Bajo un mensaje cargado de humanidad y sencillez, la vicepresidenta de la República compartió su visión sobre el servicio público, recordando que detrás de cada estadística y decisión de Estado, hay historias de familias que buscan esperanza.
Santo Domingo, Por Julio César García. – El auditorio de la universidad nacional Pedro Henríquez Ureña (UNPHU) fue el escenario donde la JCI dominicana congregó a figuras clave del Estado para reflexionar sobre un desafío impostergable: "Liderar en tiempos de incertidumbre mundial". El evento, que inició con un panel de alto nivel, sirvió de antesala para una emotiva y profunda conferencia de la vicepresidenta Raquel Peña.
Un diálogo sobre el compromiso nacional
La primera parte del encuentro estuvo
marcada por un intercambio dinámico moderado por Adolfo Pérez, quien condujo la
conversación entre panelistas que representan distintas aristas del desarrollo
dominicano: el Doctor Daniel Rivera, senador por Santiago; Andrés Lama, senador
por Bahoruco; y Mayra Jiménez, directora de Supérate. Juntos analizaron cómo la
gestión pública ha debido adaptarse a un entorno global volátil para seguir
dando respuestas a la gente.
Tras el panel, Adolfo Pérez realizó una
magistral introducción de la vicepresidenta, preparando el terreno para una
conferencia que, más que político, resultó ser una reflexión humana sobre el
peso de la responsabilidad.
Gobernar en la incertidumbre: El factor humano
Con la serenidad que le caracteriza,
Peña rememoró los días inciertos de agosto de 2020. Al asumir el cargo en plena
pandemia, describió cómo el miedo y la parálisis global no se enfrentaron solo
con decretos, sino con la conciencia de proteger la vida.
"Las grandes crisis terminan
llegando a la vida cotidiana de las personas", reflexionó, recordando una
carta de una madre santiaguera que le pedía, simplemente, que la República
Dominicana siguiera siendo un lugar donde valiera la pena vivir. Ese anhelo de
dignidad, según Peña, ha sido la brújula para enfrentar desafíos como la
inflación internacional, priorizando siempre a los más vulnerables.
Ese sentimiento ha sido el motor para
combatir la inflación y reducir la pobreza monetaria del 25% al 17%, enfocando
los recursos en quienes más lo necesitan.

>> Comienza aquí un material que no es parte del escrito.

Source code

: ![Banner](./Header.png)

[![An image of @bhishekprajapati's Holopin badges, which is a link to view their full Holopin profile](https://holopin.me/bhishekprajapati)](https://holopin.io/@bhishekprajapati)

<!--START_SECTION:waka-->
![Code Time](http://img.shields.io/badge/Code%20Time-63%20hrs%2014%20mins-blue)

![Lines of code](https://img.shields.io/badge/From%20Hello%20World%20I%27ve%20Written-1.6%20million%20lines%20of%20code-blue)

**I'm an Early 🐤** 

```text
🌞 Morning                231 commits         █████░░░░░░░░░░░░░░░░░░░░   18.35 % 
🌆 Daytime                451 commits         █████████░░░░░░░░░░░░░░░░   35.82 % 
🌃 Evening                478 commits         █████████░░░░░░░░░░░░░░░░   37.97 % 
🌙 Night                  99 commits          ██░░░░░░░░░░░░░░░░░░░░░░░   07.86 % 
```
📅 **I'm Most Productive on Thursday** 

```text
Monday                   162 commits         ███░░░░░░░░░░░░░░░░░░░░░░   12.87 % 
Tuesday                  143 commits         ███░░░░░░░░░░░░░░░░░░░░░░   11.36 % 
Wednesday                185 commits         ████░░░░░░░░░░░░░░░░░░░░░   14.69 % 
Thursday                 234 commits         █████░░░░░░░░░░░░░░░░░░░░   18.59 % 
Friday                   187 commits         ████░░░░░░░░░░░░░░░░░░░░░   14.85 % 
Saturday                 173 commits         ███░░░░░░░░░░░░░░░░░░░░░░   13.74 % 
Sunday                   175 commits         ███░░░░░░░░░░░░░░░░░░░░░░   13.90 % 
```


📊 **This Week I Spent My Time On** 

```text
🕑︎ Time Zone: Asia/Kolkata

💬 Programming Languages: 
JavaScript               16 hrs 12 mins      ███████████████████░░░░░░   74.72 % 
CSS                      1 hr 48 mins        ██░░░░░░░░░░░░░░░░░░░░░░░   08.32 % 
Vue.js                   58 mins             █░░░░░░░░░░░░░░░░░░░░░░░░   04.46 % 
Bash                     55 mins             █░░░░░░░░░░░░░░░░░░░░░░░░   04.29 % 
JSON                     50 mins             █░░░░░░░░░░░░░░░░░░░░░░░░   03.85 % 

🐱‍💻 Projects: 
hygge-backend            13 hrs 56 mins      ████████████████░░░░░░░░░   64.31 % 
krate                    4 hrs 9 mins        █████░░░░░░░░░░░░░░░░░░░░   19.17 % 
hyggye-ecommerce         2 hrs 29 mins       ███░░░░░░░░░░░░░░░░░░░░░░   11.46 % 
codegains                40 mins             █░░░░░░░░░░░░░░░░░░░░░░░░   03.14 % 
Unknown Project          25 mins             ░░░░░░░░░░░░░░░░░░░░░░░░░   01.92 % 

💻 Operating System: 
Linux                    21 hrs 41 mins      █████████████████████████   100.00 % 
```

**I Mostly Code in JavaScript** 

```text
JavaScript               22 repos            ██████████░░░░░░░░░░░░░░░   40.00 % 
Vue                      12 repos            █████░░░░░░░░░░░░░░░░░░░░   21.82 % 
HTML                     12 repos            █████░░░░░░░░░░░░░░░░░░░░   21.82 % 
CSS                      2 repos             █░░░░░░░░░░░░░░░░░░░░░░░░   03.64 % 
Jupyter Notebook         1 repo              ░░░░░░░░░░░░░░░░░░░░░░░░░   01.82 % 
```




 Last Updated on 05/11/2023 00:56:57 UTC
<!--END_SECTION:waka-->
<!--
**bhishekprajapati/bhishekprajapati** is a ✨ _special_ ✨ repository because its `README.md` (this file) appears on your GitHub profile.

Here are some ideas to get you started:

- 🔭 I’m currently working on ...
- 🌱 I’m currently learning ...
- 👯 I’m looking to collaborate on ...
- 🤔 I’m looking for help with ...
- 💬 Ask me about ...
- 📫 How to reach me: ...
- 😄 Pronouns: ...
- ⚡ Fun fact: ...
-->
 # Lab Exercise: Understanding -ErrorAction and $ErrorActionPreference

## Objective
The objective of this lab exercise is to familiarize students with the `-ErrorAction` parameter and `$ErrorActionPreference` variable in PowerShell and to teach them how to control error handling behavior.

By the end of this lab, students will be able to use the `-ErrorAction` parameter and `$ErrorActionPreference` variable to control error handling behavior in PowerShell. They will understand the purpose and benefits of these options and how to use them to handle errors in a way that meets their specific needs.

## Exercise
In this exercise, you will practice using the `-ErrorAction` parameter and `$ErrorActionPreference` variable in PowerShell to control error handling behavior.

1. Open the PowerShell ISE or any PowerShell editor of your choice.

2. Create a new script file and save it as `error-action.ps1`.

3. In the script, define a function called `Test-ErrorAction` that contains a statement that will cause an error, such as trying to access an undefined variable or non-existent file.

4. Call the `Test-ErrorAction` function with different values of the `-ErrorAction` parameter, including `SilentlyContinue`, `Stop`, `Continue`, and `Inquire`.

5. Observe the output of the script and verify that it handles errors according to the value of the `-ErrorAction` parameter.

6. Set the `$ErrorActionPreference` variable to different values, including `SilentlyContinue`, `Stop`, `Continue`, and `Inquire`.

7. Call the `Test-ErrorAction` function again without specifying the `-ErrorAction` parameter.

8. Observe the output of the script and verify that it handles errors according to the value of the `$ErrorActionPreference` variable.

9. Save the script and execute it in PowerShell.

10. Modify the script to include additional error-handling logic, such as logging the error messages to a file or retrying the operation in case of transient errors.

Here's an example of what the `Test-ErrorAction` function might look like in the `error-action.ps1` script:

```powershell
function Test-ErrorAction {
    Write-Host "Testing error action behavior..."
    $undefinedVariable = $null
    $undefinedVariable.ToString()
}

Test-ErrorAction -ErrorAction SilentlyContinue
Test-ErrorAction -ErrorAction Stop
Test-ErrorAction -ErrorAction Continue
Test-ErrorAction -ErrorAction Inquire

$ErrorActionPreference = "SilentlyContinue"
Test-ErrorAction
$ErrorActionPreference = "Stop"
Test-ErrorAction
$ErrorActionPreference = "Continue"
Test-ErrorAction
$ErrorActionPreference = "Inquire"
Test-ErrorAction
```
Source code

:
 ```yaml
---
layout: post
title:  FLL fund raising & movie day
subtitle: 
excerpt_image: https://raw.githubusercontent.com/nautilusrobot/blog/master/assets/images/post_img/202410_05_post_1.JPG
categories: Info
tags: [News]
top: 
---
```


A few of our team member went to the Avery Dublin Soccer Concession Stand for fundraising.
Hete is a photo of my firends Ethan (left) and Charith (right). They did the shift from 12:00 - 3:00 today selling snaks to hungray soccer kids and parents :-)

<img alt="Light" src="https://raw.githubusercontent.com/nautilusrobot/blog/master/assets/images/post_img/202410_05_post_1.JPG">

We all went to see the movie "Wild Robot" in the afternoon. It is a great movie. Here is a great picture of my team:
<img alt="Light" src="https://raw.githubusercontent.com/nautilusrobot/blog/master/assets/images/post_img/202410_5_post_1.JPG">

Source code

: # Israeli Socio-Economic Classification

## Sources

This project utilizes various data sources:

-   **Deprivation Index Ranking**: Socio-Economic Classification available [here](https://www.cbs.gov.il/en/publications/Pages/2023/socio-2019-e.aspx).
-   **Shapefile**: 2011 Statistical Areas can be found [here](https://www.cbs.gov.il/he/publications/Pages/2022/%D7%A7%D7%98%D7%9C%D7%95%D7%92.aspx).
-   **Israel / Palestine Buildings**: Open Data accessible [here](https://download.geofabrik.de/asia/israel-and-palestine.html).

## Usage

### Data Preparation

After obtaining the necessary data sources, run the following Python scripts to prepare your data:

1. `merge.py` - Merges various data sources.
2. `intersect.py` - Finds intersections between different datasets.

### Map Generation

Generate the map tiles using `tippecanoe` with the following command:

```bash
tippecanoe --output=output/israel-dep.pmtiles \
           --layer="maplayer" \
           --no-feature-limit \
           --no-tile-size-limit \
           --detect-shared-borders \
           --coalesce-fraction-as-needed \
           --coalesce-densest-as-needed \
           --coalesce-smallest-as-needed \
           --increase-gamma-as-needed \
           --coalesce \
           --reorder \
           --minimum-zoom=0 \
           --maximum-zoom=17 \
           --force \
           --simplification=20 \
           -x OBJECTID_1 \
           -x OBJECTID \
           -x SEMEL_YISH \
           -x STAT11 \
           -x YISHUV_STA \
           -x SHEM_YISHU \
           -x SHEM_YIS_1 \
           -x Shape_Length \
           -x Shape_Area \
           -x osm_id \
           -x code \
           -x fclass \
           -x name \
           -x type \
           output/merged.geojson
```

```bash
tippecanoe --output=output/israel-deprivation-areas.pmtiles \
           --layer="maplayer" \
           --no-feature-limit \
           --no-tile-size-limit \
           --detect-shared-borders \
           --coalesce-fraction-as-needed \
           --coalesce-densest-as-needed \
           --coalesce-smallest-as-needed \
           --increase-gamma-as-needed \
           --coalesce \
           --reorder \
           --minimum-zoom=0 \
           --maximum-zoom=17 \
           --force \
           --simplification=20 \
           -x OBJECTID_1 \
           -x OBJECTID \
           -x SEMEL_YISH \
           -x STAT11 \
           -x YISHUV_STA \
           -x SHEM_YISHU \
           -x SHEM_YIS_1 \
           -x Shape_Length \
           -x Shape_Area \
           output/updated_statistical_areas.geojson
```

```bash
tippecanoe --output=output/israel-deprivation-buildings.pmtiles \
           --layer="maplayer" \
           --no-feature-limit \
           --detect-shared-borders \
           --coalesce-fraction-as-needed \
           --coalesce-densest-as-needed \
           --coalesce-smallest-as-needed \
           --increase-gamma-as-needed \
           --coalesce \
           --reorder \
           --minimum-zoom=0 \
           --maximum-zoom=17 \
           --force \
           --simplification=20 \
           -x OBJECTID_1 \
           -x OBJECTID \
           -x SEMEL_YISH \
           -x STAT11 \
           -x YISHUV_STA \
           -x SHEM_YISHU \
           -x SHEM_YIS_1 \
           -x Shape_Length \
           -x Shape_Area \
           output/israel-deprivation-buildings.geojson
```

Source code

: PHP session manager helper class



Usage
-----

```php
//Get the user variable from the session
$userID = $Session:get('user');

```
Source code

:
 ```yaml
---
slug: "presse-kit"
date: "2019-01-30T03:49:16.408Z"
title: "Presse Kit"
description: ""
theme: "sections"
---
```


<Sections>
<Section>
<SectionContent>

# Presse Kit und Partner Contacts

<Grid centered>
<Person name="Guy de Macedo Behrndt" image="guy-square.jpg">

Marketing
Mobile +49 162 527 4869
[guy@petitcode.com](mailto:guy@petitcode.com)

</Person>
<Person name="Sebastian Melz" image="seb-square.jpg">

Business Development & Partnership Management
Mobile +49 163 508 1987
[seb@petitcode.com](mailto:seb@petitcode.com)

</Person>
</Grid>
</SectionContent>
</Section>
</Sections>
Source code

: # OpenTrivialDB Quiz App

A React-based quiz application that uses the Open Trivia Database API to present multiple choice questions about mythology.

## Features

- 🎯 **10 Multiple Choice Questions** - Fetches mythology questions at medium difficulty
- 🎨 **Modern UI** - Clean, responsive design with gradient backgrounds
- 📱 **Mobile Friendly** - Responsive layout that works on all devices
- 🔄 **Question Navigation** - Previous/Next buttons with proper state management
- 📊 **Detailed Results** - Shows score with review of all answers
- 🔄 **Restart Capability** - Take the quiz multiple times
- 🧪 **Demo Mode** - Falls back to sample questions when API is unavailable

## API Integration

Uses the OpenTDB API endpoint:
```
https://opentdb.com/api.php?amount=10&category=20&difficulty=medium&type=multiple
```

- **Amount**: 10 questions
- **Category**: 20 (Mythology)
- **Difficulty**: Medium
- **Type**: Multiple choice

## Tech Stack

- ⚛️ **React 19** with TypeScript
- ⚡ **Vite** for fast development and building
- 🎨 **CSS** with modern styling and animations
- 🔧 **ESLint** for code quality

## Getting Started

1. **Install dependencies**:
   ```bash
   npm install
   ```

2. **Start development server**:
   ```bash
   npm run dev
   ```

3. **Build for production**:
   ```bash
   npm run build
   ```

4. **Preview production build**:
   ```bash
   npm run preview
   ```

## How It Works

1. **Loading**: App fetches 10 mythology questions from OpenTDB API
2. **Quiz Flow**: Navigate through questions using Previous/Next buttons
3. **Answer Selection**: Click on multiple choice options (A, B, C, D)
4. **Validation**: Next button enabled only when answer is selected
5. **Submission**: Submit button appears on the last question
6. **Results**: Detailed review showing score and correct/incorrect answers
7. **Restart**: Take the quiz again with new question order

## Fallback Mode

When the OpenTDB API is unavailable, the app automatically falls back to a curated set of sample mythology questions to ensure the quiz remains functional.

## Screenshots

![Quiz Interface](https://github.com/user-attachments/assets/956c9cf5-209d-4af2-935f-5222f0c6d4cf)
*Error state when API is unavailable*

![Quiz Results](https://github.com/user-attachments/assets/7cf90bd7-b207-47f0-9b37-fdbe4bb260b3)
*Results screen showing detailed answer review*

El desafío de la conexión real
La vicepresidenta hizo un paréntesis
para reflexionar sobre el "ruido" de la era digital. Lamentó cómo las
pantallas a veces nos roban la oportunidad de conectar con el otro, instando a
los jóvenes líderes a recuperar el diálogo frente a frente y la autorreflexión.
Ética y legado: Hacer lo correcto
siempre
Para Peña, el liderazgo se define en la
privacidad: "Hacer lo correcto incluso cuando nadie nos ve". Instó a
los presentes a tomar decisiones pensando no en el aplauso inmediato, sino en
el bienestar de las próximas generaciones, subrayando que el poder es una
oportunidad transitoria para servir con integridad.
El equilibrio de una vida dedicada al servicio
Al concluir, en un intercambio cercano
con el público, Raquel Peña compartió que su mayor ancla es la familia. Entre
risas y anécdotas, confesó que la disciplina es lo que le permite cumplir con
el Estado sin dejar de ser la mujer y madre que sus raíces le enseñaron a ser.
Con un mensaje de unidad y esperanza,
Peña se despidió reafirmando que el éxito de una nación no reside en el poder,
sino en la capacidad de su gente para construir, con ética y amor, un futuro
colectivo donde nadie se quede atrás.